Addicted to novelty since 2001

The Perfect Wedding Schedule Starts at 4:00pm

As I mentioned, last weekend I was at my cousin’s wedding in California. Bret and Kirstin did a very wise thing, and started the ceremony at 4:00pm. Why is this smart?

  • It largely eliminates that eddies-in-the-time-space-continuum that is the gap between ceremony and reception. That eddy is particularly painful for out-of-town guests–what do they do for the ensuing one to three hour break?
  • If you’re having an outdoor, summer wedding, it reduces the sunstroke factor. This pasty Canadian appreciates that sort of thing.
  • If you’re not getting married in a church or other specialized location, you can have the ceremony and reception in one spot. This saves money, and enables everybody to stay put.
  • It reduces the duration of the entire enterprise. Let’s be frank, if the wedding starts at 2:00pm, you’re likely to be in formal wear for 10 hours, and spending too much time with your great aunt Gladys. Weddings are fun, but there is too much of a good thing. This is doubly true for those who don’t know a lot of people at the wedding–which is usually the majority of guests.

Of course, the obvious downside of all this is that you probably have to do your photos before the ceremony. This will upset traditionalists who don’t think the bride and groom should see each other beforehand. We did it that way (heck, our ceremony started at 7:00pm) and haven’t split up yet (er, touch wood).

Ultimately it should be the bride and groom’s decision–that’s who the day is about. I say you should shirk tradition, think of your guests, and start the wedding in the late afternoon.

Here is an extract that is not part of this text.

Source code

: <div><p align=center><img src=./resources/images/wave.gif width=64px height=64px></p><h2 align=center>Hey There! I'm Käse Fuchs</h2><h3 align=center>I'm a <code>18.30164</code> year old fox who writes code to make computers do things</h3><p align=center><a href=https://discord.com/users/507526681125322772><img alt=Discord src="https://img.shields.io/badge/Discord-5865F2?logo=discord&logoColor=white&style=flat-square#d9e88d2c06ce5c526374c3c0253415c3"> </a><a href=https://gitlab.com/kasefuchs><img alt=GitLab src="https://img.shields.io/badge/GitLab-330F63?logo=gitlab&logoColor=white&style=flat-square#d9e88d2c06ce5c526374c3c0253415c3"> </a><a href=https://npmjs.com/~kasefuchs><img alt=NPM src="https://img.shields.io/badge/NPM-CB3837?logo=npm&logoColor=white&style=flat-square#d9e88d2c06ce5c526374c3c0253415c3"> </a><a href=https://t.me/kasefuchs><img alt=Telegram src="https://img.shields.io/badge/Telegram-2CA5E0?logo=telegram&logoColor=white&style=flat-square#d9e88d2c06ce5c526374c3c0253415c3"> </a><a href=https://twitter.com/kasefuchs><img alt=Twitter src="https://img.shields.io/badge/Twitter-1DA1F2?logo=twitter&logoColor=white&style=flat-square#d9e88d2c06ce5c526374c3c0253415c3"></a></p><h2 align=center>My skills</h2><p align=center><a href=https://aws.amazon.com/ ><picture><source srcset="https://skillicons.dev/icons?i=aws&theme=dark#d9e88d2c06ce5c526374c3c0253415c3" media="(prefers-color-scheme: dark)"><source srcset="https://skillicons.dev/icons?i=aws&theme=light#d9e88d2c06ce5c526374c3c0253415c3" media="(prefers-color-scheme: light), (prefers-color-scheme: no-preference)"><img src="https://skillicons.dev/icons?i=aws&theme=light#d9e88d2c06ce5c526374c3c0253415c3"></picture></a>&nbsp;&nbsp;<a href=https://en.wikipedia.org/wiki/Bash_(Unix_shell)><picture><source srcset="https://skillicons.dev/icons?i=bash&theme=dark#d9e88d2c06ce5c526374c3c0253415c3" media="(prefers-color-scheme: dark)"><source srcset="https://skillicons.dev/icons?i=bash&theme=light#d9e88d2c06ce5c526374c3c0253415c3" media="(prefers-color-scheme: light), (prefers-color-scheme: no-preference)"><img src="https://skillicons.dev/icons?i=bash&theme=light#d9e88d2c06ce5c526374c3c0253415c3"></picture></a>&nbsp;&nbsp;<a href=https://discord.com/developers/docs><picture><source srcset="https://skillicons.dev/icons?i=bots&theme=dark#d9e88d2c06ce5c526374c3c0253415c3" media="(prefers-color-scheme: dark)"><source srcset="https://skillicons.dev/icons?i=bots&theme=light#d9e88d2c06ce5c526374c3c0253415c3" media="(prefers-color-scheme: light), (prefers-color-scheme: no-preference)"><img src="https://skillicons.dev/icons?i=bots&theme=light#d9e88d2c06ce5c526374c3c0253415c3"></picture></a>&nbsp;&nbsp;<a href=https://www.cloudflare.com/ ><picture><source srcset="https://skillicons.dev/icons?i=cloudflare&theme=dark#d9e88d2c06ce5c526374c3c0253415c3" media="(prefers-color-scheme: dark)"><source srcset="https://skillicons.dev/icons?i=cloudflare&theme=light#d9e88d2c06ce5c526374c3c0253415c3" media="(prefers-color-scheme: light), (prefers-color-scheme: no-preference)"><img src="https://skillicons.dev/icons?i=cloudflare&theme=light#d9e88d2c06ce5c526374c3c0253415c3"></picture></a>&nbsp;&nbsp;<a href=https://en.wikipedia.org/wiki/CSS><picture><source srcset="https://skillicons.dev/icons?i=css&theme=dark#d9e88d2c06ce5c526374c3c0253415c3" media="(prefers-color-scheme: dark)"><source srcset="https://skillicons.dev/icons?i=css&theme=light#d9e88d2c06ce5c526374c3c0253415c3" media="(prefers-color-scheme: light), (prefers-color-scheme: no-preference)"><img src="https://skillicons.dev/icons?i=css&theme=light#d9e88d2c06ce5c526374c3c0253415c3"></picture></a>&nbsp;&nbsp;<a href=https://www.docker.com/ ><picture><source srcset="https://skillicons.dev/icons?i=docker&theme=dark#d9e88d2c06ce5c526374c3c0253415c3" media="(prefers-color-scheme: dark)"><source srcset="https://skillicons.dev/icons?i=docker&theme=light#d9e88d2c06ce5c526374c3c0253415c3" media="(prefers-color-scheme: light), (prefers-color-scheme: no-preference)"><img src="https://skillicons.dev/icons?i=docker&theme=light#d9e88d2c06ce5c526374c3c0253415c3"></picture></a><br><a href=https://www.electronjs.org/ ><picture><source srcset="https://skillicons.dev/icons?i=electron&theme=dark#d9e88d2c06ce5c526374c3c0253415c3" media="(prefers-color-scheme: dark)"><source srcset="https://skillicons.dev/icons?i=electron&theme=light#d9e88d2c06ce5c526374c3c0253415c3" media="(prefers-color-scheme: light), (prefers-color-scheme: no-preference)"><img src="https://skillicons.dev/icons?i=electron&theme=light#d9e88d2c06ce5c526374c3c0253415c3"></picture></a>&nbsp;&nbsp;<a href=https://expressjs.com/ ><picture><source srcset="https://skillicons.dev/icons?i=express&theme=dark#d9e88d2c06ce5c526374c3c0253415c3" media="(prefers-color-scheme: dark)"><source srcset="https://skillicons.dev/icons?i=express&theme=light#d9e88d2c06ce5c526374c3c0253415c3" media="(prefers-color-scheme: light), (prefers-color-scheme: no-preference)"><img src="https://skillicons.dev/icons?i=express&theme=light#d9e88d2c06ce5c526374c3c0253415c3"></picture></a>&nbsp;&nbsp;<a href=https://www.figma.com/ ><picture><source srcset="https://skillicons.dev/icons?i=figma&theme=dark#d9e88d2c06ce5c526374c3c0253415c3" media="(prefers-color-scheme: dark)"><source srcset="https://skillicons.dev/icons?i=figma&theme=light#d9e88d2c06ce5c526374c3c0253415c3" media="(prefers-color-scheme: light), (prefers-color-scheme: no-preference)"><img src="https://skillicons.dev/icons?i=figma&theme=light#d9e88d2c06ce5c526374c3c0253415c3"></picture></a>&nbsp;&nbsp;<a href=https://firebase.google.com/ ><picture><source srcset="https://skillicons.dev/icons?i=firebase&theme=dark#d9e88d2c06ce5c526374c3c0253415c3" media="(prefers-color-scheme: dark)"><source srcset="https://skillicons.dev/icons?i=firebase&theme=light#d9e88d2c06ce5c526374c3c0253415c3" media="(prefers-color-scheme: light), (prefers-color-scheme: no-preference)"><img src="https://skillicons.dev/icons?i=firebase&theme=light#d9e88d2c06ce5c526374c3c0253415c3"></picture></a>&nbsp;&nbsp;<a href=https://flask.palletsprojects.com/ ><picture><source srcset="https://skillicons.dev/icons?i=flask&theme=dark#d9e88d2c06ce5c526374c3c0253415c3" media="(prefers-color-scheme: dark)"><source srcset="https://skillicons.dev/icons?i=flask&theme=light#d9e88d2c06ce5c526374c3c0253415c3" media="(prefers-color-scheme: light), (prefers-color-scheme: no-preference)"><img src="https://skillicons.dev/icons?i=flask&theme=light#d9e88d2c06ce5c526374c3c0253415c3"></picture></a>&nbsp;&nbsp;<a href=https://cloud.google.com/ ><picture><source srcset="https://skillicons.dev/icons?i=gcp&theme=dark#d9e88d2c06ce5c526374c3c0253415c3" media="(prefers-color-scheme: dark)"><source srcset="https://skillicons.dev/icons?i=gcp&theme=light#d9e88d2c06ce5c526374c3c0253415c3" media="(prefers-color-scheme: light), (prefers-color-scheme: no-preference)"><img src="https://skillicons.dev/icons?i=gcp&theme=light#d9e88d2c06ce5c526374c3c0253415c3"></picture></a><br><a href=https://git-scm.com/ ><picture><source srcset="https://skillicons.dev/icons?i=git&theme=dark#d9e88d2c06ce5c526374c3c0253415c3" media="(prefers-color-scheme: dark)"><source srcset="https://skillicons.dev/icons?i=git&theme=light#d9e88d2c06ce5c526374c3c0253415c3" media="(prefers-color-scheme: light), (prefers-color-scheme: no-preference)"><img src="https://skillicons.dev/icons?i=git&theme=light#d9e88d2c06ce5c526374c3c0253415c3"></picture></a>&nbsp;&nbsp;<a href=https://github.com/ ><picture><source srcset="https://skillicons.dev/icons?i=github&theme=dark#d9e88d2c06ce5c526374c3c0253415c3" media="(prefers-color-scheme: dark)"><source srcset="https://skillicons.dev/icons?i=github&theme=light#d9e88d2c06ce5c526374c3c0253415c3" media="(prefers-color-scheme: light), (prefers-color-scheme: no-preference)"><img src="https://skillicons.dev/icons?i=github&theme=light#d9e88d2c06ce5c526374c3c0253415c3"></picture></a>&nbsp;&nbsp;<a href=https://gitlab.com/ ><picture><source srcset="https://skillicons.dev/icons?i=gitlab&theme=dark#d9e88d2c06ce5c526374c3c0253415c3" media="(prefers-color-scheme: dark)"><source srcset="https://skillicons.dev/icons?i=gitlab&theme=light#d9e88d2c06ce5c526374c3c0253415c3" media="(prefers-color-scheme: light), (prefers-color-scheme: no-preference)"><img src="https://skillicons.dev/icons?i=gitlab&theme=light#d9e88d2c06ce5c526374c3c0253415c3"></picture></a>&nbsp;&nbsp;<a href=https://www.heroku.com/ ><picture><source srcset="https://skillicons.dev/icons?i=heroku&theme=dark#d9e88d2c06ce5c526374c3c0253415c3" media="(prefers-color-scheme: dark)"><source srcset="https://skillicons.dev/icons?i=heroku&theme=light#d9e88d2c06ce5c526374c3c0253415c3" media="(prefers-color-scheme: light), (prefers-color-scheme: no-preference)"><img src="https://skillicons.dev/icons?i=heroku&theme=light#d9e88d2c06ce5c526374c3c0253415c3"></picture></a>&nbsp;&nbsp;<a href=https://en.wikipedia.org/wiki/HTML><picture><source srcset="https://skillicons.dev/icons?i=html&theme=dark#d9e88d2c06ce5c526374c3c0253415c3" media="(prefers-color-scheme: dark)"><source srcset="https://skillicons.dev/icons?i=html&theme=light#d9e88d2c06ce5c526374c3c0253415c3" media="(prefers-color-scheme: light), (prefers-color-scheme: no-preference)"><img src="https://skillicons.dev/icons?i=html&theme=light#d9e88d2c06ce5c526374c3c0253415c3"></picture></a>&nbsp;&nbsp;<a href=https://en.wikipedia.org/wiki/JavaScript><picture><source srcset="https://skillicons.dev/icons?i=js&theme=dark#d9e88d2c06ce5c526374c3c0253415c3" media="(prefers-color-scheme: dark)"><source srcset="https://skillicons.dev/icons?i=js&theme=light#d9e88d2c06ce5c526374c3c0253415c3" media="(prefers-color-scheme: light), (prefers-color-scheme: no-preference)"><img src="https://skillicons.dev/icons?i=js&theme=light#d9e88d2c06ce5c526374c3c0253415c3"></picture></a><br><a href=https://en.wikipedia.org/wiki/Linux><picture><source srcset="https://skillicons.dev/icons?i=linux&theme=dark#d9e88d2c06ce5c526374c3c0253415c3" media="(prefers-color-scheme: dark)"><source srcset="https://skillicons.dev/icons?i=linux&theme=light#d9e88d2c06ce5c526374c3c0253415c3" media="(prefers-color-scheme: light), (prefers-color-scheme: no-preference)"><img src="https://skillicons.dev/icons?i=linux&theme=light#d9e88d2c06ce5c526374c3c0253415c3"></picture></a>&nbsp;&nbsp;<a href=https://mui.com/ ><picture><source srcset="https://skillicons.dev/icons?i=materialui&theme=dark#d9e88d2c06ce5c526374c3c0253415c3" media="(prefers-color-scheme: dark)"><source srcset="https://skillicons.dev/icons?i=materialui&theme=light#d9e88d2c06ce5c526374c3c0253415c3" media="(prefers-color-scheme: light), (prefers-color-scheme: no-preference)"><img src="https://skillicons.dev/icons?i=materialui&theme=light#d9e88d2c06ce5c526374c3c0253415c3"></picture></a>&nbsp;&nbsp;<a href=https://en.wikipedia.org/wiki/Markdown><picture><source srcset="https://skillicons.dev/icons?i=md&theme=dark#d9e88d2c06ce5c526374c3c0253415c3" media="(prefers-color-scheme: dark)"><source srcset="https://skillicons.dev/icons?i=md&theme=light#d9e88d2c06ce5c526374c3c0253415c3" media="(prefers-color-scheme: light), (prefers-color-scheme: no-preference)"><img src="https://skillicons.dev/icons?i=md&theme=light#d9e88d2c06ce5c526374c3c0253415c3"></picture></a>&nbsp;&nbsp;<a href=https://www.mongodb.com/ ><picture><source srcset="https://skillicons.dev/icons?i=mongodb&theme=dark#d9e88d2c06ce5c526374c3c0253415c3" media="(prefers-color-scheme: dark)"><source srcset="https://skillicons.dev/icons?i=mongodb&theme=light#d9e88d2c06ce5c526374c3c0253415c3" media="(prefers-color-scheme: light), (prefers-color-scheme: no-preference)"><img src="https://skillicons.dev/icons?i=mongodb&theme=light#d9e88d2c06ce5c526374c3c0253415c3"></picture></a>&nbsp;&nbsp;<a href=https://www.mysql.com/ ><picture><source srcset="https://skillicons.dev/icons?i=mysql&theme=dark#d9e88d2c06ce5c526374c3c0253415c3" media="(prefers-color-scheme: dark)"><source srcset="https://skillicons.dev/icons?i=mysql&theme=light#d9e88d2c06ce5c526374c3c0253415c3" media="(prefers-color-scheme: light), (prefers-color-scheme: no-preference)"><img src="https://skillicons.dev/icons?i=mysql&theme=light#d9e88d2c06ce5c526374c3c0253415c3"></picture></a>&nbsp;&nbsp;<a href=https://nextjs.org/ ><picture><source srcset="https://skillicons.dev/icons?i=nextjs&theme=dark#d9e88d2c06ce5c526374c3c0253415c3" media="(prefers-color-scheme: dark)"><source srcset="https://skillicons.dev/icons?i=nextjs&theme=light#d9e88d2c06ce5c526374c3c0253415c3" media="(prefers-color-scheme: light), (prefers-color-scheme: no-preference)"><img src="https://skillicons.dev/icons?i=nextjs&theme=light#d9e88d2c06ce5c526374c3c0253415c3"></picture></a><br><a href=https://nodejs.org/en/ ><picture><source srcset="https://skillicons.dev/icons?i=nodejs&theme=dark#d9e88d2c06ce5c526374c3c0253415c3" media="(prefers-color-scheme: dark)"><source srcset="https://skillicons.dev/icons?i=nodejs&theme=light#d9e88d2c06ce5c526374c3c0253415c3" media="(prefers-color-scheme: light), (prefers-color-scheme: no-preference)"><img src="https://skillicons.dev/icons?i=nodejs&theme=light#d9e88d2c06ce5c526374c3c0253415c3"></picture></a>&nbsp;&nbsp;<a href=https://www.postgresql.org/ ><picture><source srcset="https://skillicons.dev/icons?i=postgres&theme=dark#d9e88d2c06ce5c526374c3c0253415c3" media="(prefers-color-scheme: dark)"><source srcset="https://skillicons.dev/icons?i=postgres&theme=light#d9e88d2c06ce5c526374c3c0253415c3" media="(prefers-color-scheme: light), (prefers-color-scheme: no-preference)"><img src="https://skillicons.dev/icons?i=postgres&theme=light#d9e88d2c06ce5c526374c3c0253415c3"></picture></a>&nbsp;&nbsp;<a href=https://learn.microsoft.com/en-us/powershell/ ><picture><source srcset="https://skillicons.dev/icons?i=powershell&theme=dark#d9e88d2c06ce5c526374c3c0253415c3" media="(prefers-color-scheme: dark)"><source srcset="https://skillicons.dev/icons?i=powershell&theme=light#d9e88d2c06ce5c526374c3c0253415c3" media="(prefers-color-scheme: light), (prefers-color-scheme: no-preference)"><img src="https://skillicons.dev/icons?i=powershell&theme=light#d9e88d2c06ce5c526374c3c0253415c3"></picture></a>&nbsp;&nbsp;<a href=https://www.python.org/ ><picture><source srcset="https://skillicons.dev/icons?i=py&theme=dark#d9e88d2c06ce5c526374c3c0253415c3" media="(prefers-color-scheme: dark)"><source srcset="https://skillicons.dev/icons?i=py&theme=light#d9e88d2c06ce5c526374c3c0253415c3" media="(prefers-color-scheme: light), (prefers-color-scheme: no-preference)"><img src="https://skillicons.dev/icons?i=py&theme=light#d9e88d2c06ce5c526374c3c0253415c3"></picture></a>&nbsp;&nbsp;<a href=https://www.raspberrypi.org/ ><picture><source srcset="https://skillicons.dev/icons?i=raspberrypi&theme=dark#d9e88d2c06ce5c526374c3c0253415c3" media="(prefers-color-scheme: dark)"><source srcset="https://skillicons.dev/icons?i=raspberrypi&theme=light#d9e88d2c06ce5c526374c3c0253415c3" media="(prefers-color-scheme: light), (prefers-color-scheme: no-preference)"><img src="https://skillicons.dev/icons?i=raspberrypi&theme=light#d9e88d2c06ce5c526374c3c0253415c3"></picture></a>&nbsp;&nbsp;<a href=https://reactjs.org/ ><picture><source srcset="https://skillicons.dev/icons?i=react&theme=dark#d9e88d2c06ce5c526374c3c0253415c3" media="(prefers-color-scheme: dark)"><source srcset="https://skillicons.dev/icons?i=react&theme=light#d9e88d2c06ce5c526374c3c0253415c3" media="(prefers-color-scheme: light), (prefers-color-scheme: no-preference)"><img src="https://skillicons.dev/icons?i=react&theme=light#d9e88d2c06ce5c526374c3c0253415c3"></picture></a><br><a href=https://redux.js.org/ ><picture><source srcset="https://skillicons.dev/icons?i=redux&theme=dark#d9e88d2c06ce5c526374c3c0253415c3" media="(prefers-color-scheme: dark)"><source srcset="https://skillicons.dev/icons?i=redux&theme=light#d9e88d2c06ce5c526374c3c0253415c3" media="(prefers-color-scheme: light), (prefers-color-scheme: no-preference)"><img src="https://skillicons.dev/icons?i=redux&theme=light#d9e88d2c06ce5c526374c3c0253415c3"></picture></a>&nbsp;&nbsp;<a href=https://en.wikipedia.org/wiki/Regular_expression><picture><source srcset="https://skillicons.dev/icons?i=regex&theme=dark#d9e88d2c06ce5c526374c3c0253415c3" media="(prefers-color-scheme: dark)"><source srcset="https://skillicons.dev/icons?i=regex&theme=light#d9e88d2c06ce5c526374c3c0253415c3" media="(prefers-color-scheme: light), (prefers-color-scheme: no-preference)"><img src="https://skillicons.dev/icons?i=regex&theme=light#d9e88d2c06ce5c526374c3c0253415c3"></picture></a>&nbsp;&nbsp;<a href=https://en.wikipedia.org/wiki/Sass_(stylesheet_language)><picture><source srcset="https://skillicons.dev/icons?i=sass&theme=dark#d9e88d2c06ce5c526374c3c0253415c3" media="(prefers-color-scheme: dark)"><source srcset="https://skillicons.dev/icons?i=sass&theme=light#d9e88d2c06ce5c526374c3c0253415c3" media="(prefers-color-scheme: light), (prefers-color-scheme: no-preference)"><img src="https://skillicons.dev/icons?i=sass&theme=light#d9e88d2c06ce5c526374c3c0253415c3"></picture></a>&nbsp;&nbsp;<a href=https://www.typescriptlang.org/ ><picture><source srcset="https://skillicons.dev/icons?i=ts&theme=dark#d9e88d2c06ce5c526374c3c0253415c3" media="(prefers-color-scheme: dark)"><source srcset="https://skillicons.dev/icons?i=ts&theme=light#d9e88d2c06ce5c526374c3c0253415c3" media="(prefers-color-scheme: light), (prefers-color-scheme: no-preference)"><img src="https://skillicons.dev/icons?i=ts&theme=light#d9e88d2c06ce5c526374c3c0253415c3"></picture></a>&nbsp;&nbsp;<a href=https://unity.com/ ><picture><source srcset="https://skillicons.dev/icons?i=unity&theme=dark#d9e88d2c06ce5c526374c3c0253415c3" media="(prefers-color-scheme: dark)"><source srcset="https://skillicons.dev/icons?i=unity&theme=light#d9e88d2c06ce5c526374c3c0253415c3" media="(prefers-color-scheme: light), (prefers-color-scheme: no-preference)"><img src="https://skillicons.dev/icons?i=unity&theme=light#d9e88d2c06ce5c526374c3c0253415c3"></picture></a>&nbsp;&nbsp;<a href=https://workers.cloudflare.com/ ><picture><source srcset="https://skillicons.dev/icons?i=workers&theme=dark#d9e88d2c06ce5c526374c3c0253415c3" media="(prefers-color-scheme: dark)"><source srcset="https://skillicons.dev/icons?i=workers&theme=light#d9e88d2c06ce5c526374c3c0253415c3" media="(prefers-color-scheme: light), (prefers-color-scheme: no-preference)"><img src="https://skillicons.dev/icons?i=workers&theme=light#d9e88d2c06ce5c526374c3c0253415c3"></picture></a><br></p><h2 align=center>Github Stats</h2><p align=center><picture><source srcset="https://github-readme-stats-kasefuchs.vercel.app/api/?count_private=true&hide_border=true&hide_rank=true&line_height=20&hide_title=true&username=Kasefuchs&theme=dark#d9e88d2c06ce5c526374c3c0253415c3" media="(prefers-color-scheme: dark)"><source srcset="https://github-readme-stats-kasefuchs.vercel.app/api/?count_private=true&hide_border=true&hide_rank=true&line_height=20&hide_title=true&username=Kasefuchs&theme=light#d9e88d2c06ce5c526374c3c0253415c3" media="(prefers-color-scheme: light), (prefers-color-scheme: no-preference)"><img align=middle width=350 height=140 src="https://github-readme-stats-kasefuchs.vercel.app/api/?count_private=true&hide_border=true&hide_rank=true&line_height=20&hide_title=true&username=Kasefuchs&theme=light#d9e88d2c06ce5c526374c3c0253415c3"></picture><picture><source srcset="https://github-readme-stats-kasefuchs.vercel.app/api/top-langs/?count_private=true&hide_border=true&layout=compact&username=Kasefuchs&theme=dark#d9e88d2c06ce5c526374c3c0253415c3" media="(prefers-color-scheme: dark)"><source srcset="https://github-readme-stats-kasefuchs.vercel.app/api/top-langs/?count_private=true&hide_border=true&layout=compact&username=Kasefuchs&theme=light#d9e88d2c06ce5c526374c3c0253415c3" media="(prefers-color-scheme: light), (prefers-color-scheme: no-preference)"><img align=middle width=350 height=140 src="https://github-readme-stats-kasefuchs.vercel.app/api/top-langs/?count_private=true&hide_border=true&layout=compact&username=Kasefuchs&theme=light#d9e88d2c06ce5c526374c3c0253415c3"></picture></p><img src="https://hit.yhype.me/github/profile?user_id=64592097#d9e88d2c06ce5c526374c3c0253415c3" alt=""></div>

6 Responses to “The Perfect Wedding Schedule Starts at 4:00pm”

  1. Derek K. Miller

    My wife and I got married at 11:30 a.m., but then we had a lunch reception at the same place (Hart House in Burnaby) and then went back to our house (a few minutes away by car) for a party afterwards. The party went on for awhile, but we left around 4 p.m. and everyone else went on as long as they wanted. That worked well too, over a similar time span, and there were neither any long delays nor any pressure on people to stick around. Everyone thought that was a good plan.

    As a musician in a wedding band, I’ve participated in a lot of receptions, and my corollary advice is, (a) start some sort of food and drink right away, (b) intersperse any speeches and toasts in between breaks in the entertainment, (c) keep the speeches and toasts short (5-7 minutes each, max!, shorter if you can), (d) avoid off-colour “roasts” and embarrassing bride or groom stories, and (e) NO POWERPOINT! (I can’t believe I even have to say that). A tasteful slideshow off to the side that people can look at casually over the course of the event is fine, but there’s no reason short wedding speeches should require visual aids, and certainly no reason a bunch of guests would want to watch an enforced narrated slideshow.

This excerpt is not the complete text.